Cuma, Sito archeologico a Bacoli, Italia
Cuma è un sito archeologico a Bacoli che si estende su terreno vulcanico e comprende templi, fortificazioni e il santuario di Apollo sull'acropoli. I resti si distribuiscono su più livelli, con la terrazza superiore che offre un'ampia vista sulla costa e sui campi circostanti.
Coloni greci provenienti dall'Eubea fondarono la città nell'VIII secolo a.C. e ne fecero il primo insediamento greco sulla penisola italiana. Successivamente passò sotto il controllo romano e servì da base per flotte e rotte commerciali.
L'antro della Sibilla, un corridoio scavato nella roccia all'interno del sito, rappresenta il luogo dove la sacerdotessa profetica pronunciava oracoli ai visitatori. La lunga galleria attraversa il tufo e termina in una camera a cupola dove avvenivano le profezie.
I visitatori raggiungono il sito in treno da Napoli a Torregaveta, seguito da un autobus locale fino all'ingresso.

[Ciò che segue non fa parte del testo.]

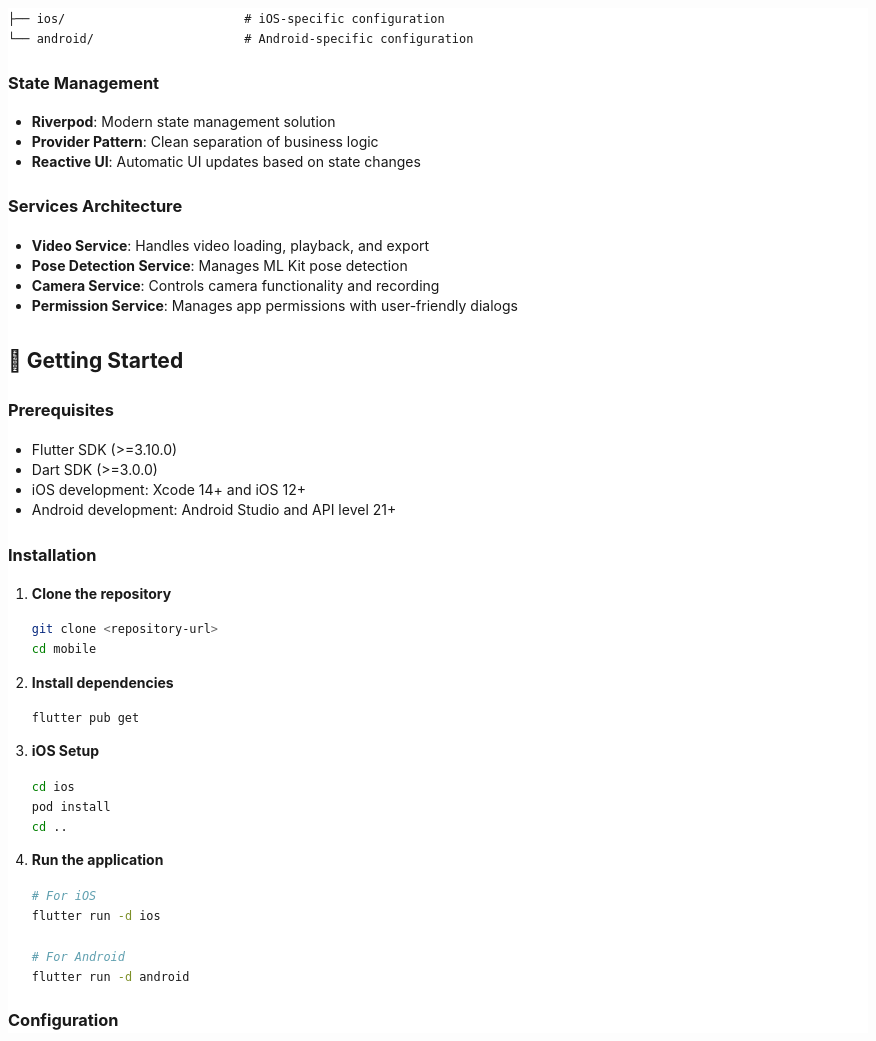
 ```
├── ios/                         # iOS-specific configuration
└── android/                     # Android-specific configuration
```

### State Management
- **Riverpod**: Modern state management solution
- **Provider Pattern**: Clean separation of business logic
- **Reactive UI**: Automatic UI updates based on state changes

### Services Architecture
- **Video Service**: Handles video loading, playback, and export
- **Pose Detection Service**: Manages ML Kit pose detection
- **Camera Service**: Controls camera functionality and recording
- **Permission Service**: Manages app permissions with user-friendly dialogs

## 🚀 Getting Started

### Prerequisites
- Flutter SDK (>=3.10.0)
- Dart SDK (>=3.0.0)
- iOS development: Xcode 14+ and iOS 12+
- Android development: Android Studio and API level 21+

### Installation

1. **Clone the repository**
   ```bash
   git clone <repository-url>
   cd mobile
   ```

2. **Install dependencies**
   ```bash
   flutter pub get
   ```

3. **iOS Setup**
   ```bash
   cd ios
   pod install
   cd ..
   ```

4. **Run the application**
   ```bash
   # For iOS
   flutter run -d ios
   
   # For Android
   flutter run -d android
   ```

### Configuration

I sentieri all'interno del sito sono in parte ripidi e corrono su terreno irregolare, quindi si consigliano calzature robuste.
I passaggi sotterranei servirono come bunker e postazioni di artiglieria per le forze tedesche durante la Seconda Guerra Mondiale. Gli antichi cunicoli furono adattati a questo scopo e conservano ancora oggi tracce di questo utilizzo militare.